The space race has always been a gamble, but for workers in Britain’s aerospace sector, the stakes have never felt higher. Yesterday’s catastrophic failure of a critical NASA test rocket sent shockwaves through the industry, as British aerospace giants BAE Systems and Rolls-Royce issued urgent warnings about the impact on jobs and supply chains. The explosion, which ripped through a prototype designed to return astronauts to the Moon, has raised serious questions about the timeline and cost of the Artemis programme. For the skilled engineers and factory workers in Derby and Bristol who rely on these contracts, this is not just a setback for space exploration. It is a direct hit to wages, stability, and the future of British manufacturing.
The rocket in question was a test article for the Space Launch System, the US space agency’s heavy-lift vehicle intended to carry crew modules to lunar orbit. While NASA officials are still sifting through the debris to determine the cause, the blast has reignited fears that the project is over budget and behind schedule. That means less work for UK suppliers. BAE Systems, which builds key avionics for the Orion capsule, warned in a statement that “any delays to the Artemis programme will have a knock-on effect on our order books and the livelihoods of thousands.” Rolls-Royce, which develops nuclear power systems for future deep-space probes, said it was “monitoring the situation closely” but acknowledged that the incident could slow investment.
This is not a distant problem for the Ministry of Defence or for City investors. It is a kitchen-table crisis for the families in Filton and Glasgow who put rivets and wiring into these machines. The aerospace sector in Britain employs over 100,000 people directly, many of them in high-skilled, well-paid union jobs. These are the kinds of positions that have kept the North and the Midlands afloat as other industries have vanished. A delay or budget cut to Artemis would mean fewer overtime shifts, less hiring, and potentially layoffs. The unions have already begun to mobilise. Unite the union’s national officer for aerospace, John Cooper, said: “We cannot allow the workers who build these rockets to pay the price for a technical failure. The government must step in to protect these jobs if NASA pulls back.”

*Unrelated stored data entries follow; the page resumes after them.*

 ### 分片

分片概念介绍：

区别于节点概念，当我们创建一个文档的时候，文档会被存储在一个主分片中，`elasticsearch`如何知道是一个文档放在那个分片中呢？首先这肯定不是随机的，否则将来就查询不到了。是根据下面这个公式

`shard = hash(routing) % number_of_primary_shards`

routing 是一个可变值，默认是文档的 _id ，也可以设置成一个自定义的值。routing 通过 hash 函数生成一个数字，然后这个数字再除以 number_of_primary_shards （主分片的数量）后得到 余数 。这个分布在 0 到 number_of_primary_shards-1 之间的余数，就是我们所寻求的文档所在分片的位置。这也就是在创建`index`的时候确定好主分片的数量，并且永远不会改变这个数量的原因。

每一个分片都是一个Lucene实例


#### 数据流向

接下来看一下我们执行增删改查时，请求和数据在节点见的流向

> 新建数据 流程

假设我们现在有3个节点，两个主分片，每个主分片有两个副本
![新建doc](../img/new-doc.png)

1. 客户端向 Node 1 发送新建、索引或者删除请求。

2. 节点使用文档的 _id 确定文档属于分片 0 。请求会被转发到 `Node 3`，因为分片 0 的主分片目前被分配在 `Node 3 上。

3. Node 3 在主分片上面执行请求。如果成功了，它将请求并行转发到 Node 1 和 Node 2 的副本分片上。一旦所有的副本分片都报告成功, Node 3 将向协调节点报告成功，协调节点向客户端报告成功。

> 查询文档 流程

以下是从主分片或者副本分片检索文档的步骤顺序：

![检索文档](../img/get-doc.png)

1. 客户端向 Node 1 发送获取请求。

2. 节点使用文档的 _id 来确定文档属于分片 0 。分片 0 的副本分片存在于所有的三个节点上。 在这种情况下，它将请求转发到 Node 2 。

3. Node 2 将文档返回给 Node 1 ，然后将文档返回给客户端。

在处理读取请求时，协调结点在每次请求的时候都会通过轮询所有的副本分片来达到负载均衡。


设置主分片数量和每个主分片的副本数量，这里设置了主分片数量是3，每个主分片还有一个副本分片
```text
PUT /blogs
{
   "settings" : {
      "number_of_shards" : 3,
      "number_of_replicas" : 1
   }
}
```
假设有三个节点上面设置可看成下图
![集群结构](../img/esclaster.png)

The economic context could not be more brutal. With food prices still climbing and energy bills swallowing a third of the average wage, the loss of a single high-paying aerospace job can tip a household into poverty. In Derby, where Rolls-Royce has already cut thousands of jobs in recent years, the hope of a lunar reboot was a lifeline. Sarah Hughes, a 44-year-old welder at a sub-contractor plant in Bristol, told me: “I work 50 hours a week to keep a roof over my kids’ heads. If this Moon money dries up, there’s nowhere else to go. The high street is dead. The steelworks are gone.” Her sentiment is echoed across the sector. For all the talk of a “new space age”, the reality for those on the shop floor is that their mortgage payments depend on a rocket that hasn’t even flown yet.
The Labour frontbench has already seized on the report. Shadow business secretary Ed Miliband called for a “comprehensive review” of UK space contracts and warned that “working families cannot be collateral damage in a race to the Moon.” The Tories, meanwhile, are downplaying the risk, insisting that “British aerospace remains resilient.” But if the US Congress decides to pull the plug, words will not pay the gas bill.
For now, the whir of the lathes and the hiss of the welding torches continues in the factories of the space industry. But the explosion has left a cloud over every shift. Whether you believe in the mission or not, the rockets of the world are made by human hands. And those hands are increasingly worried about what comes next.